1. The insurer contends that the employee was "injured by reason of his serious and wilful misconduct." St. 1911, c. 751, Part II, § 2. According to the findings of the Industrial Accident Board, he was defending himself from attack by men whom he thought to be desperate criminals. There was some evidence that he did not use his revolver until after they had given the command "hands up" and had fired upon him and his companion, Trench. We cannot say, as matter of law, that the facts show such misconduct as would deprive an employee of compensation under the statute. And assuming that § 2 is applicable where the employee is killed (see Part V, § 2, defining "employee"), the same is true as to his dependents. Nickerson's Case, 218 Mass. 158. Johnson v. Marshall, Sons & Co. Ltd. [1906] A. C. 409.

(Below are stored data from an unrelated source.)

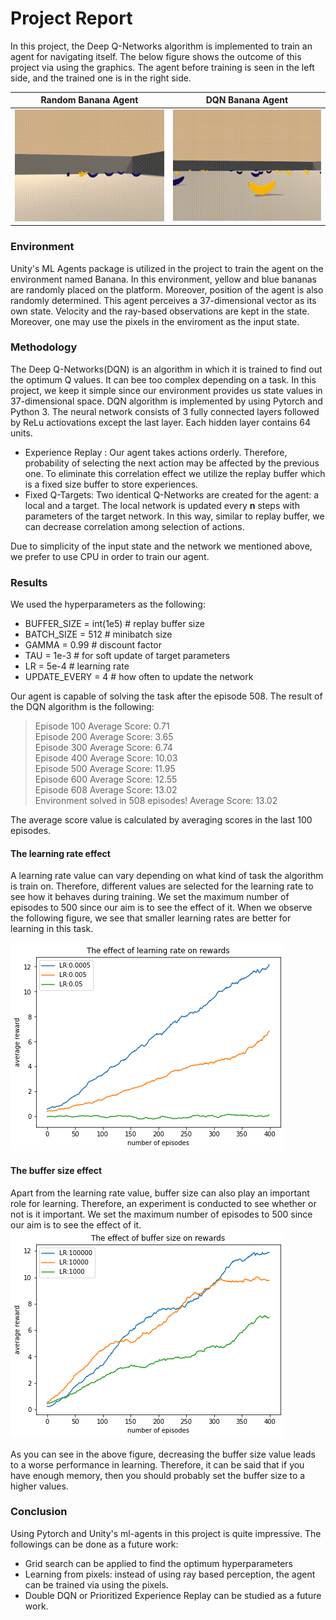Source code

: # Project  Report


In this project, the Deep Q-Networks algorithm is implemented to train an agent for navigating itself. The below figure shows the outcome of this project via using the graphics. The agent before training is seen in the left side, and the trained one is in the right side.

Random Banana Agent         |  DQN Banana Agent 
:-------------------------:|:-------------------------:
![](random.gif)  |  ![](smart.gif)


### Environment
Unity's ML Agents package is utilized in the project to train the agent on the environment named Banana. In this environment, yellow and blue bananas are randomly placed on the platform. Moreover, position of the agent is also randomly determined. This agent perceives a 37-dimensional vector as its own state. Velocity and the ray-based observations are kept in the state. Moreover, one may use the pixels in the enviroment as the input state.

### Methodology
The Deep Q-Networks(DQN) is an algorithm in which it is trained to find out the optimum Q values. It can bee too complex depending on a task. In this project, we keep it simple since our environment provides us state values in 37-dimensional space. DQN algorithm is implemented by using Pytorch and Python 3. The neural network consists of 3 fully connected layers followed by ReLu actiovations except the last layer. Each hidden layer contains 64 units.

  - Experience Replay  : Our agent takes actions orderly. Therefore, probability of selecting the next action may be affected by the previous one. To eliminate this correlation effect we utilize the replay buffer which is a fixed size buffer to store experiences.
  - Fixed Q-Targets: Two identical Q-Networks are created for the agent: a local and a target. The local network is updated every **n** steps with parameters of the target network. In this way, similar to replay buffer, we can decrease correlation among selection of actions. 


Due to simplicity of the input state and the network we mentioned above, we prefer to use CPU in order to train our agent.

### Results
We used the hyperparameters as the following:
  - BUFFER_SIZE = int(1e5)  # replay buffer size
  - BATCH_SIZE = 512        # minibatch size
  - GAMMA = 0.99            # discount factor
  - TAU = 1e-3              # for soft update of target parameters
  - LR = 5e-4               # learning rate 
  - UPDATE_EVERY = 4        # how often to update the network
  
Our agent is capable of solving the task after the episode 508. The result of the DQN algorithm is the following:  
  > Episode 100	Average Score: 0.71  
  Episode 200	Average Score: 3.65  
  Episode 300	Average Score: 6.74  
  Episode 400	Average Score: 10.03  
  Episode 500	Average Score: 11.95  
  Episode 600	Average Score: 12.55  
  Episode 608	Average Score: 13.02  
  Environment solved in 508 episodes!	Average Score: 13.02   
  
The average score value is calculated by averaging scores in the last 100 episodes.


#### The learning rate effect
A learning rate value can vary depending on what kind of task the algorithm is train on. Therefore, different values are selected for the learning rate to see how it behaves during training. We set the maximum number of episodes to 500 since our aim is to see the effect of it. When we observe the following figure, we see that smaller learning rates are better for learning in this task. 

![LR effect](lr_effect.png)

#### The buffer size effect
Apart from the learning rate value, buffer size can also play an important role for learning. Therefore, an experiment is conducted to see whether or not is it important. We set the maximum number of episodes to 500 since our aim is to see the effect of it.
![BUFFER effect](buffer_size_effect.png)

As you can see in the above figure, decreasing the buffer size value leads to a worse performance in learning. Therefore, it can be said that if you have enough memory, then you should probably set the buffer size to a higher values.

### Conclusion
Using Pytorch and Unity's ml-agents in this project is quite impressive. The followings can be done as a future work:

  - Grid search can be applied to find the optimum hyperparameters
  - Learning from pixels: instead of using ray based perception, the agent can be trained via using the pixels.
  - Double DQN or Prioritized Experience Replay can be studied as a future work.


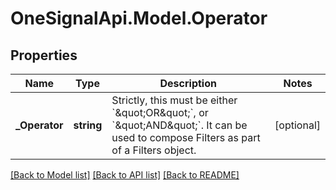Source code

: # OneSignalApi.Model.Operator

## Properties

Name | Type | Description | Notes
------------ | ------------- | ------------- | -------------
**_Operator** | **string** | Strictly, this must be either &#x60;\&quot;OR\&quot;&#x60;, or &#x60;\&quot;AND\&quot;&#x60;.  It can be used to compose Filters as part of a Filters object. | [optional] 

[[Back to Model list]](../README.md#documentation-for-models) [[Back to API list]](../README.md#documentation-for-api-endpoints) [[Back to README]](../README.md)

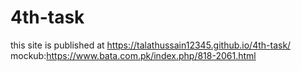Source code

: # 4th-task
 this site is published at https://talathussain12345.github.io/4th-task/
 mockub:https://www.bata.com.pk/index.php/818-2061.html
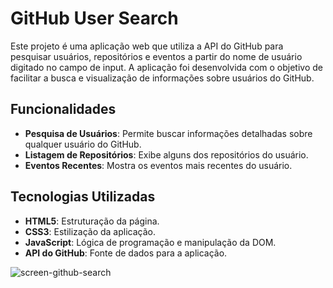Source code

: # GitHub User Search

Este projeto é uma aplicação web que utiliza a API do GitHub para pesquisar usuários, repositórios e eventos a partir do nome de usuário digitado no campo de input. A aplicação foi desenvolvida com o objetivo de facilitar a busca e visualização de informações sobre usuários do GitHub.

## Funcionalidades

- **Pesquisa de Usuários**: Permite buscar informações detalhadas sobre qualquer usuário do GitHub.
- **Listagem de Repositórios**: Exibe alguns dos repositórios do usuário.
- **Eventos Recentes**: Mostra os eventos mais recentes do usuário.

## Tecnologias Utilizadas

- **HTML5**: Estruturação da página.
- **CSS3**: Estilização da aplicação.
- **JavaScript**: Lógica de programação e manipulação da DOM.
- **API do GitHub**: Fonte de dados para a aplicação.
  

![screen-github-search](https://github.com/user-attachments/assets/5bc2d183-e605-4a84-bbd2-2300d791959e)
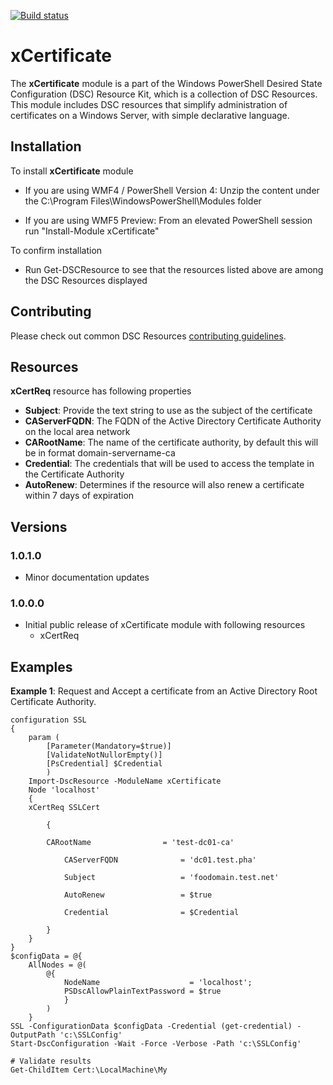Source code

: [![Build status](https://ci.appveyor.com/api/projects/status/0u9f8smiidg1j4kn/branch/master?svg=true)](https://ci.appveyor.com/project/PowerShell/xcertificate/branch/master)

# xCertificate

The **xCertificate** module is a part of the Windows PowerShell Desired State Configuration (DSC) Resource Kit, which is a collection of DSC Resources. This module includes DSC resources that simplify administration of certificates on a Windows Server, with simple declarative language.

Installation
------------

To install **xCertificate** module

-   If you are using WMF4 / PowerShell Version 4: Unzip the content under the C:\Program Files\WindowsPowerShell\Modules folder

-   If you are using WMF5 Preview: From an elevated PowerShell session run "Install-Module xCertificate"

To confirm installation

-   Run Get-DSCResource to see that the resources listed above are among the DSC Resources displayed

## Contributing
Please check out common DSC Resources [contributing guidelines](https://github.com/PowerShell/DscResource.Kit/blob/master/CONTRIBUTING.md).

Resources
-------

**xCertReq** resource has following properties

- **Subject**: Provide the text string to use as the subject of the certificate
- **CAServerFQDN**: The FQDN of the Active Directory Certificate Authority on the local area network
- **CARootName**: The name of the certificate authority, by default this will be in format domain-servername-ca
- **Credential**: The credentials that will be used to access the template in the Certificate Authority
- **AutoRenew**: Determines if the resource will also renew a certificate within 7 days of expiration

Versions
--------

### 1.0.1.0

* Minor documentation updates

### 1.0.0.0

* Initial public release of xCertificate module with following resources
	* xCertReq

Examples
--------

**Example 1**:  Request and Accept a certificate from an Active Directory Root Certificate Authority.

    configuration SSL
    {
        param (
            [Parameter(Mandatory=$true)] 
            [ValidateNotNullorEmpty()] 
            [PsCredential] $Credential 
            )
        Import-DscResource -ModuleName xCertificate
        Node 'localhost'
        {
		xCertReq SSLCert

	        {
		        
			CARootName                = 'test-dc01-ca'

		        CAServerFQDN              = 'dc01.test.pha'

		        Subject                   = 'foodomain.test.net'

		        AutoRenew                 = $true

		        Credential                = $Credential

	        }
        }
    }
    $configData = @{
        AllNodes = @(
            @{
                NodeName                    = 'localhost';
                PSDscAllowPlainTextPassword = $true
                }
            )
        }
    SSL -ConfigurationData $configData -Credential (get-credential) -OutputPath 'c:\SSLConfig'
    Start-DscConfiguration -Wait -Force -Verbose -Path 'c:\SSLConfig'

    # Validate results
    Get-ChildItem Cert:\LocalMachine\My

2. The finding of the board, that Harbroe's injury arose in the course of his employment, has some support in the evidence. It occurred during his working hours, and on the path between the office and the machine shop of his employer. The fact that he and Trench had left the office after seeing the supposed "yeggmen" approaching is not conclusive that he had abandoned the care of his employer's property. He may have been on his way to some other part of the plant, where he would be in less apparent danger of bodily harm. At the time of the shooting he was in a place where he was accustomed to go in the performance of his duties. It is merely conjecture to say that he intended subsequently to leave the premises of his employer. Pigeon's Case, 216 Mass. 51. See Ross v. John Hancock Mutual Life Ins. Co. 222 Mass. 560.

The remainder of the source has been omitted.